Skip all pictures. Write out the data below from its first line through the line that contains "calculate the mean".

___

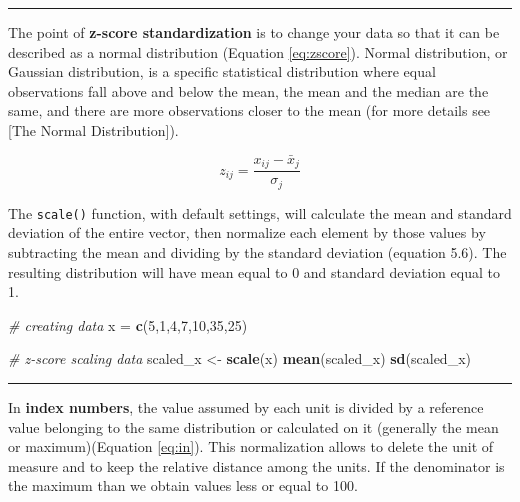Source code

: \documentclass[
]{svmono}
\newenvironment{Shaded}{\begin{snugshade}}{\end{snugshade}}
\newcommand{\CommentTok}[1]{\textcolor[rgb]{0.56,0.35,0.01}{\textit{#1}}}
\newcommand{\DecValTok}[1]{\textcolor[rgb]{0.00,0.00,0.81}{#1}}
\newcommand{\FunctionTok}[1]{\textcolor[rgb]{0.13,0.29,0.53}{\textbf{#1}}}
\newcommand{\NormalTok}[1]{#1}
\newcommand{\OtherTok}[1]{\textcolor[rgb]{0.56,0.35,0.01}{#1}}
\begin{document}
\begin{center}\rule{0.5\linewidth}{0.5pt}\end{center}

The point of \textbf{z-score standardization} is to change your data so that
it can be described as a normal distribution (Equation \eqref{eq:zscore}). Normal distribution, or
Gaussian distribution, is a specific statistical distribution where
equal observations fall above and below the mean, the mean and the
median are the same, and there are more observations closer to the mean
(for more details see {[}The Normal Distribution{]}).

\begin{equation}
z_{ij}=\frac{x_{ij}-\bar x_j}{\sigma_j}
\label{eq:zscore}
\end{equation}

The \texttt{scale()} function, with default settings, will calculate the mean
and standard deviation of the entire vector, then normalize each element
by those values by subtracting the mean and dividing by the standard
deviation (equation 5.6). The resulting distribution will have mean
equal to 0 and standard deviation equal to 1.

\begin{Shaded}
\begin{Highlighting}[]
\CommentTok{\# creating data}
\NormalTok{x }\OtherTok{=} \FunctionTok{c}\NormalTok{(}\DecValTok{5}\NormalTok{,}\DecValTok{1}\NormalTok{,}\DecValTok{4}\NormalTok{,}\DecValTok{7}\NormalTok{,}\DecValTok{10}\NormalTok{,}\DecValTok{35}\NormalTok{,}\DecValTok{25}\NormalTok{)}

\CommentTok{\# z{-}score scaling data}
\NormalTok{scaled\_x }\OtherTok{\textless{}{-}} \FunctionTok{scale}\NormalTok{(x)}
\FunctionTok{mean}\NormalTok{(scaled\_x)}
\FunctionTok{sd}\NormalTok{(scaled\_x)}
\end{Highlighting}
\end{Shaded}

\begin{center}\rule{0.5\linewidth}{0.5pt}\end{center}

In \textbf{index numbers}, the value assumed by each unit is divided by a
reference value belonging to the same distribution or calculated on it
(generally the mean or maximum)(Equation \eqref{eq:in}). This normalization allows
to delete the unit of measure and to keep the relative distance among
the units. If the denominator is the maximum than we obtain values less
or equal to 100.
\end{document}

___

Completed task -
Source code

: \documentclass[
]{svmono}
\newenvironment{Shaded}{\begin{snugshade}}{\end{snugshade}}
\newcommand{\CommentTok}[1]{\textcolor[rgb]{0.56,0.35,0.01}{\textit{#1}}}
\newcommand{\DecValTok}[1]{\textcolor[rgb]{0.00,0.00,0.81}{#1}}
\newcommand{\FunctionTok}[1]{\textcolor[rgb]{0.13,0.29,0.53}{\textbf{#1}}}
\newcommand{\NormalTok}[1]{#1}
\newcommand{\OtherTok}[1]{\textcolor[rgb]{0.56,0.35,0.01}{#1}}
\begin{document}
\begin{center}\rule{0.5\linewidth}{0.5pt}\end{center}

The point of \textbf{z-score standardization} is to change your data so that
it can be described as a normal distribution (Equation \eqref{eq:zscore}). Normal distribution, or
Gaussian distribution, is a specific statistical distribution where
equal observations fall above and below the mean, the mean and the
median are the same, and there are more observations closer to the mean
(for more details see {[}The Normal Distribution{]}).

\begin{equation}
z_{ij}=\frac{x_{ij}-\bar x_j}{\sigma_j}
\label{eq:zscore}
\end{equation}

The \texttt{scale()} function, with default settings, will calculate the mean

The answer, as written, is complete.